Too often, when insects are spotted, they are instantly seen as invaders that must be attacked with various toxic chemicals. While such actions may take care of the immediate problem, they usually create a host of others in their wake.

Today, an ecologically sound concept called Integrated Pest Management (IPM) is receiving serious recognition and support among home gardeners, professional landscapers, and scientists alike. With IPM, the yard is treated as an ecosystem with components that are interdependent – where every action has a wide-ranging impact. This technique aims to keep insects, diseases, and weeds at tolerable levels using the least toxic methods available.

Implementing IPM Techniques in Your Lawn May Include:
  • Planting pest-resistant cultivars
  • Following appropriate lawn-care practices
  • Inspecting regularly for problems
  • Encouraging beneficial insects
  • Spot-treating affected areas when necessary
What Should I Do When I Spot Bugs in My Lawn?

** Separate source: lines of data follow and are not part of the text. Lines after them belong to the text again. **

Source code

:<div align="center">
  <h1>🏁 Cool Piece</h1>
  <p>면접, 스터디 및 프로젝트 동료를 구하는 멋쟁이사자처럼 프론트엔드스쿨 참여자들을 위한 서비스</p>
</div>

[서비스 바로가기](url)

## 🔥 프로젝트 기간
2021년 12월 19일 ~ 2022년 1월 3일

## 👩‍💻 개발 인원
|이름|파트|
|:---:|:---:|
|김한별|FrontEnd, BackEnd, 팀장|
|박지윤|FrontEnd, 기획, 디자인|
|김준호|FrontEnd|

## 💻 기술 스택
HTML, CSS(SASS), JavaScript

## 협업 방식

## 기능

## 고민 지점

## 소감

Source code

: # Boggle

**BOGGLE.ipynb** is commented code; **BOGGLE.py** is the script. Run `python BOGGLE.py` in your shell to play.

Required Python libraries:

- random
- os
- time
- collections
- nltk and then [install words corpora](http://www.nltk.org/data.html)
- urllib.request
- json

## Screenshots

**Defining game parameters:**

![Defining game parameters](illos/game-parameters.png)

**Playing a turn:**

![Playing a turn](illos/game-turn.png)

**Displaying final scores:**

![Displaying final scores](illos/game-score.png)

Bugs are here to stay! Most bugs are actually desirable and serve important functions in biological processes such as decomposition. Some bugs are beneficial because their diet includes the insects chomping on your grass!

Studies have shown that predators such as ants and ground beetles are able to remove up to 74% of Japanese beetle eggs and up to 53% of fall armyworm pupae from pesticide-free plots within 48-hours. So, before you reach for the insecticide, wait a while to give the natural enemies a chance to bring your pest problem under control!